Er küsst mich noch einmal.

Und noch einmal.

Bis wir gleichzeitig die Augen schließen und unsere Zungen sich finden, während seine Hand meine Hüfte näherzieht. Ich taste nach dem Reißverschluss seines Kapuzenpullis, ziehe ihn nach unten. Er stöhnt gegen meine Lippen und ein Schaudern durchläuft mich.

In diesem schrecklichen, überwältigenden, wunderbaren Moment könnte er alles mit mir tun.

Einfach alles.

1

Zwei Monate früher …

In meiner Tasche klingelt das Handy, ein schrilles Pfeifen, wie von einem in der Ferne vorüberfahrenden Zug. Ich wühle mich durch Lippenbalsam, eine Starbucks-Serviette und jede Menge Kassenzettel, bis ich es endlich gefunden habe.

Es ist eine Nachricht von Carlos, meinem besten Freund seit der Mittelstufe. Was machst du?

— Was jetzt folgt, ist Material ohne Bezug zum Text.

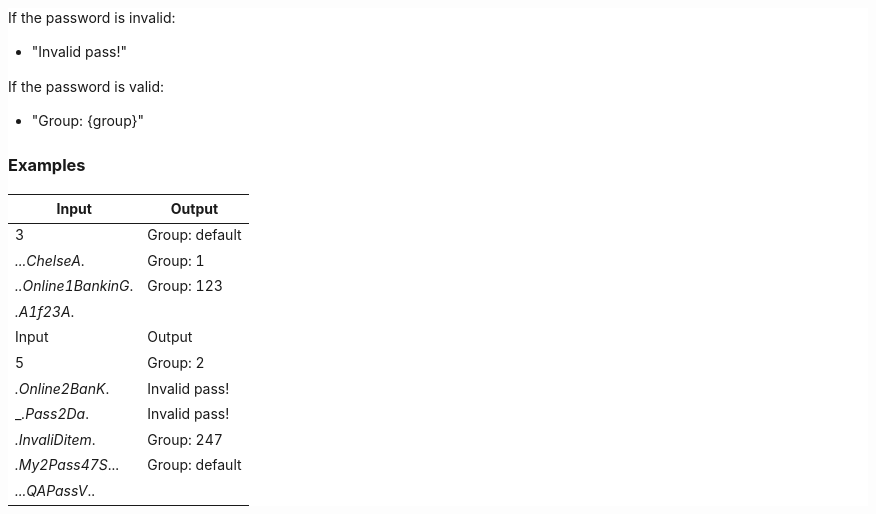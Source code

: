 If the password is invalid:
-	"Invalid pass!"

If the password is valid:
-	"Group: {group}"


### Examples 

| Input  | Output |   
| ------ | ------ |
|       3         |    Group: default           |
|       _...ChelseA_.         |       Group: 1        |
|       _..Online1BankinG_.         |   Group: 123            |
|       _.A1f23A_.         |               |
| Input  | Output |
|       5         |    Group: 2          |
|      _.Online2BanK_.        |      Invalid pass!     |
|       __.Pass2Da_.        |       Invalid pass!           |
|      _.InvaliDitem_.      |    Group: 247           |
|     _.My2Pass47S_...     |   Group: default            |
|     _...QAPassV_..     |               |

Streng geheim, schreibe ich zurück und setzte noch ein paar Blümchen-Emojis dahinter. Carlos weiß genau, dass ich arbeite. Immerhin verbringe ich schon seit drei Jahren fast jeden Tag nach der Schule in einem exklusiven Blumengeschäft namens Bloom Room. Willst du nicht wenigstens EINE von Farrahs Partys mitnehmen, bevor wir unseren Abschluss machen?, meldet sich Carlos zurück.

Er möchte nur deswegen nicht allein aufkreuzen, weil sein Schwarm dort sein wird: Alan Gregory, der Mann mit den zwei Vornamen. Alan geht auf die Worther Prep, eine Privatschule in Beverly Hills, und flirtet mit Carlos, seit die beiden sich letzten Monat bei einem Debattierclub-Wettstreit kennengelernt haben.

Seufzend stütze ich die Ellbogen auf die Ladentheke. Sorry, schreibe ich. Aber du wirst auch ohne mich klarkommen, wie immer. Ich meide soziale Events: die Partys genauso wie die Discobesuche und die Ausflüge nach Venice Beach, bei denen sich alle den Sonnenuntergang ansehen und dabei an einem Flachmann nippen.

Wieder pfeift mein Handy: ICHBRAUCHMEINECHARLOTTE!

Lachend puste ich mir die dunklen Ponyfransen aus den Augen.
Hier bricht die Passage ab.